#### [To do]
Every entry is to be written out word for word.
[[ Task material open ]]
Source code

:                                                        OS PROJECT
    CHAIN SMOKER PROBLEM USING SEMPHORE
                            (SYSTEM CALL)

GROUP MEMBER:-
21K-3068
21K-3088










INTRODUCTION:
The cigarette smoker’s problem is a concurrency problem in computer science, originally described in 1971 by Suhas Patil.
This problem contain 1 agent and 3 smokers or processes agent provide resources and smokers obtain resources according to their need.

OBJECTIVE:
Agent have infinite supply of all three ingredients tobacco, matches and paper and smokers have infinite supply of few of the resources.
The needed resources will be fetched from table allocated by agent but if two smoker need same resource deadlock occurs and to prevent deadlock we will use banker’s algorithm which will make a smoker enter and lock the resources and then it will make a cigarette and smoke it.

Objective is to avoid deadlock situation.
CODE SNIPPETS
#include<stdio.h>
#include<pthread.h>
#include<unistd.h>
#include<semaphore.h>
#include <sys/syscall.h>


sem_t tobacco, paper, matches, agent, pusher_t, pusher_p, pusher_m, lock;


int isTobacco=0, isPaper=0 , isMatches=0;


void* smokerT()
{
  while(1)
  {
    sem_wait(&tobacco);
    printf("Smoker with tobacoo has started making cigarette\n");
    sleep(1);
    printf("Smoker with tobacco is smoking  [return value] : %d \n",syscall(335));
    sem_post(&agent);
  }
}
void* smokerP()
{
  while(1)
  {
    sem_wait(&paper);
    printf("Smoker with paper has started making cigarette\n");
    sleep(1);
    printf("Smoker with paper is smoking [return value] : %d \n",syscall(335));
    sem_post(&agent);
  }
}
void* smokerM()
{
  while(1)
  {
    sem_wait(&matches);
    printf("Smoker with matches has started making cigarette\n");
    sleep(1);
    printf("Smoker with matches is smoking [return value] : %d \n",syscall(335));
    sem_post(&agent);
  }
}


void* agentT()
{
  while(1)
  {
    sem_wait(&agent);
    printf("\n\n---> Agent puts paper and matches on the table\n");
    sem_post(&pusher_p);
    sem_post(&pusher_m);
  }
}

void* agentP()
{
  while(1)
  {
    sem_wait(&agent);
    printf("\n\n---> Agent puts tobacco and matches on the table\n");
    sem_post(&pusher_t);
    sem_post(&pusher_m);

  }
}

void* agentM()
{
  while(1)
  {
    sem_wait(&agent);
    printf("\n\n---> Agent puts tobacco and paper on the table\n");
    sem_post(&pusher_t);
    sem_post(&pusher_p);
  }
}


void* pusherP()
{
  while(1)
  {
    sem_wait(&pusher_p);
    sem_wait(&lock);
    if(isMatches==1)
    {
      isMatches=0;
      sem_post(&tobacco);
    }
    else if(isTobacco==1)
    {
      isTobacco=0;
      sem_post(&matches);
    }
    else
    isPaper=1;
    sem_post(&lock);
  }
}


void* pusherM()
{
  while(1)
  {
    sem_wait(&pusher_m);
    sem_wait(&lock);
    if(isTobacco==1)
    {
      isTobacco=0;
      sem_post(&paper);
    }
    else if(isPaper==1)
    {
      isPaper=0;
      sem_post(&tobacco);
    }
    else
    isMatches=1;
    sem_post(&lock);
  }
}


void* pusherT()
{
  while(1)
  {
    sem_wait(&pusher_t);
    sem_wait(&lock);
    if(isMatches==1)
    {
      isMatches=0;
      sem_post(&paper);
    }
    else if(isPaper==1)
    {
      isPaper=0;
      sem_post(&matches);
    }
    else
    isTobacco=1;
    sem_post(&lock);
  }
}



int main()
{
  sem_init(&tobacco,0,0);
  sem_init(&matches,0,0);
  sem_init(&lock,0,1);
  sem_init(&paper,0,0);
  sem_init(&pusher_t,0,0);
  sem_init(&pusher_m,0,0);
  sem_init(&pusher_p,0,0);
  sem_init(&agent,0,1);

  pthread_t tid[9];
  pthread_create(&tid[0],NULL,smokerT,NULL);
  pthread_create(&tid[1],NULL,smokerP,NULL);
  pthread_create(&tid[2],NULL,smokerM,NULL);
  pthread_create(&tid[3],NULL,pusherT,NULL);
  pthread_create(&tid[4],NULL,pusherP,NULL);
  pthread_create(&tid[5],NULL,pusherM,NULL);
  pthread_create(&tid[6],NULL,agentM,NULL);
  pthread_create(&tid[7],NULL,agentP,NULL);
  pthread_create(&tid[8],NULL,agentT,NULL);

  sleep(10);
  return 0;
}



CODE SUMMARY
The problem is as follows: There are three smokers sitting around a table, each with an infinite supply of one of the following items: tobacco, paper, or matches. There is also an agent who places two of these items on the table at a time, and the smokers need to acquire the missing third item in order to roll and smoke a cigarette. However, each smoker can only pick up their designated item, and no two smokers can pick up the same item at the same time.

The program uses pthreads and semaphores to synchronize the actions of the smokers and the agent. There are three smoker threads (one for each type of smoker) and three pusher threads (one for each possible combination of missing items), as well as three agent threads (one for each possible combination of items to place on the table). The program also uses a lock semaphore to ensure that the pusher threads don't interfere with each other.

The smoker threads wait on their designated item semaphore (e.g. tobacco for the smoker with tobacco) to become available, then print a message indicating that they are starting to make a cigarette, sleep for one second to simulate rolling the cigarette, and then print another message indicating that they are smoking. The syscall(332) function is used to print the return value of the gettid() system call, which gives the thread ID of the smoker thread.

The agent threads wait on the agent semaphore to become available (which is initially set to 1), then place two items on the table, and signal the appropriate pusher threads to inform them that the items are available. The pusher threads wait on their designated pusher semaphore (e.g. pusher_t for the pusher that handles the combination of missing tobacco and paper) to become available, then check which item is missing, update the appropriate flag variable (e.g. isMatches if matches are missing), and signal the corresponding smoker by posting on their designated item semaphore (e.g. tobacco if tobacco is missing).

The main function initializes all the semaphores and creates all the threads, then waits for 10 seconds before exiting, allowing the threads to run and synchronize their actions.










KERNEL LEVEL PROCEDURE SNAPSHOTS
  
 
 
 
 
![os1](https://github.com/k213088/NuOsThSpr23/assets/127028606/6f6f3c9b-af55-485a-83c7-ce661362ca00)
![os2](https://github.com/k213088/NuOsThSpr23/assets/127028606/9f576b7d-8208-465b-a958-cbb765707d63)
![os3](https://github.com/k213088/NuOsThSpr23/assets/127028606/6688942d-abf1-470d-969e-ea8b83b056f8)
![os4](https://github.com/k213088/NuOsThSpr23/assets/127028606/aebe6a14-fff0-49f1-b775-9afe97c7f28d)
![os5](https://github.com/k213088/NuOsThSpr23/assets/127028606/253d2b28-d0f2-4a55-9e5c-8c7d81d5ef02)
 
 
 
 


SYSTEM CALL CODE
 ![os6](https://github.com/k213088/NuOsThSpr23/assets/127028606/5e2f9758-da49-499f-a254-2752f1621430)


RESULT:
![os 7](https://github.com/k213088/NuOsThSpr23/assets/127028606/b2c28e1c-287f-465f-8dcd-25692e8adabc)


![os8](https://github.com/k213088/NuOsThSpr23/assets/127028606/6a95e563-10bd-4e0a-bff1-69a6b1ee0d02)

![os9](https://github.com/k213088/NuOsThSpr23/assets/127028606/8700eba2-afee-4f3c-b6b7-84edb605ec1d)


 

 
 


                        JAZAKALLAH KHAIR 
[[ Task material closed ]]
#### [Exercise result]
Source code

:                                                        OS PROJECT
    CHAIN SMOKER PROBLEM USING SEMPHORE
                            (SYSTEM CALL)

GROUP MEMBER:-
21K-3068
21K-3088










INTRODUCTION:
The cigarette smoker’s problem is a concurrency problem in computer science, originally described in 1971 by Suhas Patil.
This problem contain 1 agent and 3 smokers or processes agent provide resources and smokers obtain resources according to their need.

OBJECTIVE:
Agent have infinite supply of all three ingredients tobacco, matches and paper and smokers have infinite supply of few of the resources.
The needed resources will be fetched from table allocated by agent but if two smoker need same resource deadlock occurs and to prevent deadlock we will use banker’s algorithm which will make a smoker enter and lock the resources and then it will make a cigarette and smoke it.

Objective is to avoid deadlock situation.
CODE SNIPPETS
#include<stdio.h>
#include<pthread.h>
#include<unistd.h>
#include<semaphore.h>
#include <sys/syscall.h>


sem_t tobacco, paper, matches, agent, pusher_t, pusher_p, pusher_m, lock;


int isTobacco=0, isPaper=0 , isMatches=0;


void* smokerT()
{
  while(1)
  {
    sem_wait(&tobacco);
    printf("Smoker with tobacoo has started making cigarette\n");
    sleep(1);
    printf("Smoker with tobacco is smoking  [return value] : %d \n",syscall(335));
    sem_post(&agent);
  }
}
void* smokerP()
{
  while(1)
  {
    sem_wait(&paper);
    printf("Smoker with paper has started making cigarette\n");
    sleep(1);
    printf("Smoker with paper is smoking [return value] : %d \n",syscall(335));
    sem_post(&agent);
  }
}
void* smokerM()
{
  while(1)
  {
    sem_wait(&matches);
    printf("Smoker with matches has started making cigarette\n");
    sleep(1);
    printf("Smoker with matches is smoking [return value] : %d \n",syscall(335));
    sem_post(&agent);
  }
}


void* agentT()
{
  while(1)
  {
    sem_wait(&agent);
    printf("\n\n---> Agent puts paper and matches on the table\n");
    sem_post(&pusher_p);
    sem_post(&pusher_m);
  }
}

void* agentP()
{
  while(1)
  {
    sem_wait(&agent);
    printf("\n\n---> Agent puts tobacco and matches on the table\n");
    sem_post(&pusher_t);
    sem_post(&pusher_m);

  }
}

void* agentM()
{
  while(1)
  {
    sem_wait(&agent);
    printf("\n\n---> Agent puts tobacco and paper on the table\n");
    sem_post(&pusher_t);
    sem_post(&pusher_p);
  }
}


void* pusherP()
{
  while(1)
  {
    sem_wait(&pusher_p);
    sem_wait(&lock);
    if(isMatches==1)
    {
      isMatches=0;
      sem_post(&tobacco);
    }
    else if(isTobacco==1)
    {
      isTobacco=0;
      sem_post(&matches);
    }
    else
    isPaper=1;
    sem_post(&lock);
  }
}


void* pusherM()
{
  while(1)
  {
    sem_wait(&pusher_m);
    sem_wait(&lock);
    if(isTobacco==1)
    {
      isTobacco=0;
      sem_post(&paper);
    }
    else if(isPaper==1)
    {
      isPaper=0;
      sem_post(&tobacco);
    }
    else
    isMatches=1;
    sem_post(&lock);
  }
}


void* pusherT()
{
  while(1)
  {
    sem_wait(&pusher_t);
    sem_wait(&lock);
    if(isMatches==1)
    {
      isMatches=0;
      sem_post(&paper);
    }
    else if(isPaper==1)
    {
      isPaper=0;
      sem_post(&matches);
    }
    else
    isTobacco=1;
    sem_post(&lock);
  }
}



int main()
{
  sem_init(&tobacco,0,0);
  sem_init(&matches,0,0);
  sem_init(&lock,0,1);
  sem_init(&paper,0,0);
  sem_init(&pusher_t,0,0);
  sem_init(&pusher_m,0,0);
  sem_init(&pusher_p,0,0);
  sem_init(&agent,0,1);

  pthread_t tid[9];
  pthread_create(&tid[0],NULL,smokerT,NULL);
  pthread_create(&tid[1],NULL,smokerP,NULL);
  pthread_create(&tid[2],NULL,smokerM,NULL);
  pthread_create(&tid[3],NULL,pusherT,NULL);
  pthread_create(&tid[4],NULL,pusherP,NULL);
  pthread_create(&tid[5],NULL,pusherM,NULL);
  pthread_create(&tid[6],NULL,agentM,NULL);
  pthread_create(&tid[7],NULL,agentP,NULL);
  pthread_create(&tid[8],NULL,agentT,NULL);

  sleep(10);
  return 0;
}



CODE SUMMARY
The problem is as follows: There are three smokers sitting around a table, each with an infinite supply of one of the following items: tobacco, paper, or matches. There is also an agent who places two of these items on the table at a time, and the smokers need to acquire the missing third item in order to roll and smoke a cigarette. However, each smoker can only pick up their designated item, and no two smokers can pick up the same item at the same time.

The program uses pthreads and semaphores to synchronize the actions of the smokers and the agent. There are three smoker threads (one for each type of smoker) and three pusher threads (one for each possible combination of missing items), as well as three agent threads (one for each possible combination of items to place on the table). The program also uses a lock semaphore to ensure that the pusher threads don't interfere with each other.

The smoker threads wait on their designated item semaphore (e.g. tobacco for the smoker with tobacco) to become available, then print a message indicating that they are starting to make a cigarette, sleep for one second to simulate rolling the cigarette, and then print another message indicating that they are smoking. The syscall(332) function is used to print the return value of the gettid() system call, which gives the thread ID of the smoker thread.

The agent threads wait on the agent semaphore to become available (which is initially set to 1), then place two items on the table, and signal the appropriate pusher threads to inform them that the items are available. The pusher threads wait on their designated pusher semaphore (e.g. pusher_t for the pusher that handles the combination of missing tobacco and paper) to become available, then check which item is missing, update the appropriate flag variable (e.g. isMatches if matches are missing), and signal the corresponding smoker by posting on their designated item semaphore (e.g. tobacco if tobacco is missing).

The main function initializes all the semaphores and creates all the threads, then waits for 10 seconds before exiting, allowing the threads to run and synchronize their actions.










KERNEL LEVEL PROCEDURE SNAPSHOTS
  
 
 
 
 
![os1](https://github.com/k213088/NuOsThSpr23/assets/127028606/6f6f3c9b-af55-485a-83c7-ce661362ca00)
![os2](https://github.com/k213088/NuOsThSpr23/assets/127028606/9f576b7d-8208-465b-a958-cbb765707d63)
![os3](https://github.com/k213088/NuOsThSpr23/assets/127028606/6688942d-abf1-470d-969e-ea8b83b056f8)
![os4](https://github.com/k213088/NuOsThSpr23/assets/127028606/aebe6a14-fff0-49f1-b775-9afe97c7f28d)
![os5](https://github.com/k213088/NuOsThSpr23/assets/127028606/253d2b28-d0f2-4a55-9e5c-8c7d81d5ef02)
 
 
 
 


SYSTEM CALL CODE
 ![os6](https://github.com/k213088/NuOsThSpr23/assets/127028606/5e2f9758-da49-499f-a254-2752f1621430)


RESULT:
![os 7](https://github.com/k213088/NuOsThSpr23/assets/127028606/b2c28e1c-287f-465f-8dcd-25692e8adabc)


![os8](https://github.com/k213088/NuOsThSpr23/assets/127028606/6a95e563-10bd-4e0a-bff1-69a6b1ee0d02)

![os9](https://github.com/k213088/NuOsThSpr23/assets/127028606/8700eba2-afee-4f3c-b6b7-84edb605ec1d)


 

 
 


                        JAZAKALLAH KHAIR 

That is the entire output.